→ WORK ITEM: You are asked to reproduce the listing exactly and to omit its pictures.

→ DATA SHOWN:
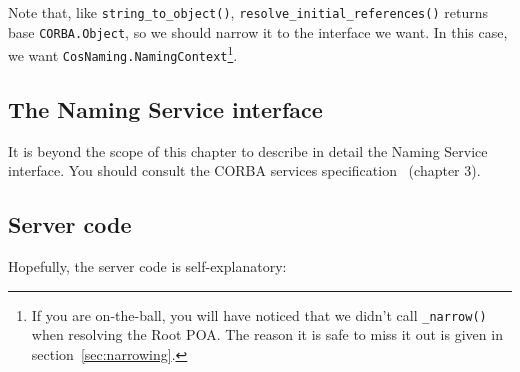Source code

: \documentclass[11pt,twoside,a4paper]{book}
\newcommand{\type}[1]{\texttt{#1}}
\newcommand{\op}[1]{\texttt{#1()}}
\begin{document}
Note that, like \op{string\_to\_object},
\op{resolve\_initial\_references} returns base \type{CORBA.Object}, so
we should narrow it to the interface we want. In this case, we want
\type{CosNaming.NamingContext}\footnote{If you are on-the-ball, you
will have noticed that we didn't call \op{\_narrow} when resolving the
Root POA. The reason it is safe to miss it out is given in
section~\ref{sec:narrowing}.}.


\subsection{The Naming Service interface}

It is beyond the scope of this chapter to describe in detail the
Naming Service interface. You should consult the CORBA services
specification~\cite{corbaservices} (chapter 3).

\subsection{Server code}

Hopefully, the server code is self-explanatory:
\end{document}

→ ANSWER AREA:
Source code

: \documentclass[11pt,twoside,a4paper]{book}
\newcommand{\type}[1]{\texttt{#1}}
\newcommand{\op}[1]{\texttt{#1()}}
\begin{document}
Note that, like \op{string\_to\_object},
\op{resolve\_initial\_references} returns base \type{CORBA.Object}, so
we should narrow it to the interface we want. In this case, we want
\type{CosNaming.NamingContext}\footnote{If you are on-the-ball, you
will have noticed that we didn't call \op{\_narrow} when resolving the
Root POA. The reason it is safe to miss it out is given in
section~\ref{sec:narrowing}.}.


\subsection{The Naming Service interface}

It is beyond the scope of this chapter to describe in detail the
Naming Service interface. You should consult the CORBA services
specification~\cite{corbaservices} (chapter 3).

\subsection{Server code}

Hopefully, the server code is self-explanatory:
\end{document}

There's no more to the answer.